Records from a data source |
========
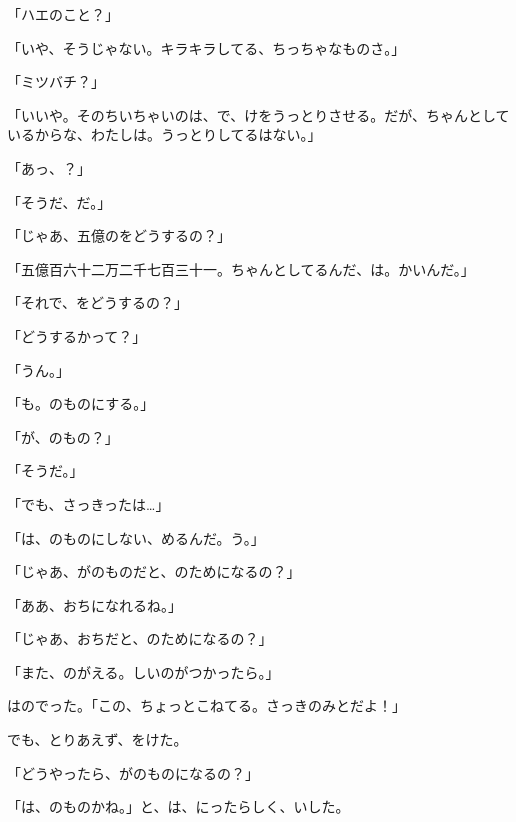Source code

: 「ハエのこと？」

「いや、そうじゃない。キラキラしてる、ちっちゃなものさ。」

「ミツバチ？」

「いいや。そのちいちゃいのは、で、けをうっとりさせる。だが、ちゃんとしているからな、わたしは。うっとりしてるはない。」

「あっ、？」

「そうだ、だ。」

「じゃあ、五億のをどうするの？」

「五億百六十二万二千七百三十一。ちゃんとしてるんだ、は。かいんだ。」

「それで、をどうするの？」

「どうするかって？」

「うん。」

「も。のものにする。」

「が、のもの？」

「そうだ。」

「でも、さっきったは…」

「は、のものにしない、めるんだ。う。」

「じゃあ、がのものだと、のためになるの？」

「ああ、おちになれるね。」

「じゃあ、おちだと、のためになるの？」

「また、のがえる。しいのがつかったら。」

はのでった。「この、ちょっとこねてる。さっきのみとだよ！」

でも、とりあえず、をけた。

「どうやったら、がのものになるの？」

「は、のものかね。」と、は、にったらしく、いした。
========
YOUR TASK | Could you output every record above exactly as written, leaving out the pictures?

RESPONSE TO THIS TASK |
Source code

: 「ハエのこと？」

「いや、そうじゃない。キラキラしてる、ちっちゃなものさ。」

「ミツバチ？」

「いいや。そのちいちゃいのは、で、けをうっとりさせる。だが、ちゃんとしているからな、わたしは。うっとりしてるはない。」

「あっ、？」

「そうだ、だ。」

「じゃあ、五億のをどうするの？」

「五億百六十二万二千七百三十一。ちゃんとしてるんだ、は。かいんだ。」

「それで、をどうするの？」

「どうするかって？」

「うん。」

「も。のものにする。」

「が、のもの？」

「そうだ。」

「でも、さっきったは…」

「は、のものにしない、めるんだ。う。」

「じゃあ、がのものだと、のためになるの？」

「ああ、おちになれるね。」

「じゃあ、おちだと、のためになるの？」

「また、のがえる。しいのがつかったら。」

はのでった。「この、ちょっとこねてる。さっきのみとだよ！」

でも、とりあえず、をけた。

「どうやったら、がのものになるの？」

「は、のものかね。」と、は、にったらしく、いした。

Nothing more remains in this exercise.